» **TASK TO CARRY OUT**
Return every line from the listing where the word "textwidth" occurs.

» **GIVEN RECORDS**

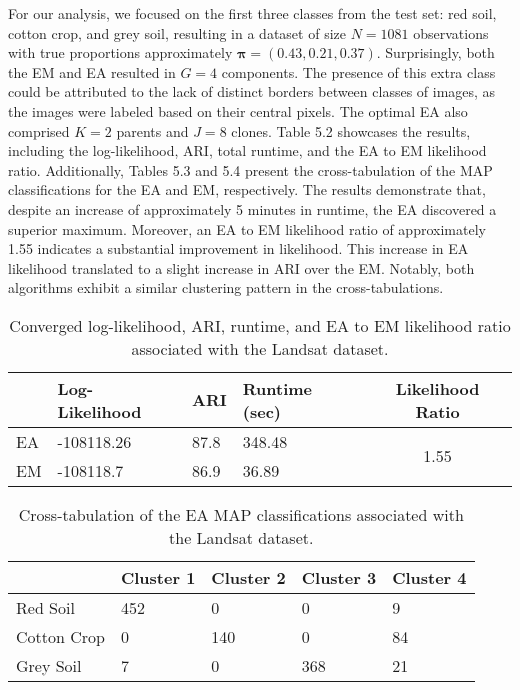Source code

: \documentclass[12pt]{report}
\begin{document}
For our analysis, we focused on the first three classes from the test set: red soil, cotton crop, and grey soil, resulting in a dataset of size $N = 1081$ observations with true proportions approximately $\bm{\pi} = (0.43, 0.21, 0.37)$. Surprisingly, both the EM and EA resulted in $G=4$ components. The presence of this extra class could be attributed to the lack of distinct borders between classes of images, as the images were labeled based on their central pixels. The optimal EA also comprised $K=2$ parents and $J=8$ clones. Table 5.2 showcases the results, including the log-likelihood, ARI, total runtime, and the EA to EM likelihood ratio. Additionally, Tables 5.3 and 5.4 present the cross-tabulation of the MAP classifications for the EA and EM, respectively. The results demonstrate that, despite an increase of approximately 5 minutes in runtime, the EA discovered a superior maximum. Moreover, an EA to EM likelihood ratio of approximately 1.55 indicates a substantial improvement in likelihood. This increase in EA likelihood translated to a slight increase in ARI over the EM. Notably, both algorithms exhibit a similar clustering pattern in the cross-tabulations.


\newpage
\begin{table}[!htbp]
  \caption{Converged log-likelihood, ARI, runtime, and EA to EM likelihood ratio associated with the Landsat dataset.}
    \vspace{0.5cm}
  \begin{tabularx}{\textwidth}{l *{3}{X}c}
  \toprule
    &\textbf{Log-Likelihood}& \textbf{ARI} & \textbf{Runtime (sec)} & \textbf{Likelihood Ratio} \\
  \midrule
   EA & -108118.26     & 87.8 &  348.48 & \multirow{2}{*}{1.55}\\
  EM & -108118.7          & 86.9 & 36.89    \\
  \bottomrule
  \end{tabularx}
\end{table}

\begin{table}[!htbp]
  \caption{Cross-tabulation of the EA MAP classifications associated with the Landsat dataset.}
    \vspace{0.5cm}
  \begin{tabularx}{\textwidth}{l *{4}{X}}
  \toprule
   &\textbf{Cluster 1}  & \textbf{Cluster 2}  & \textbf{Cluster 3}  & \textbf{Cluster 4}   \\
  \midrule
  Red Soil & 	452 & 0 & 0 & 9\\
  Cotton Crop &0 & 140 &  0 & 84 \\
   Grey Soil &   7 & 0 &  368  & 21\\
  \bottomrule
  \end{tabularx}
\end{table}
\end{document}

» **TASK OUTPUT**
  \begin{tabularx}{\textwidth}{l *{3}{X}c}
  \begin{tabularx}{\textwidth}{l *{4}{X}}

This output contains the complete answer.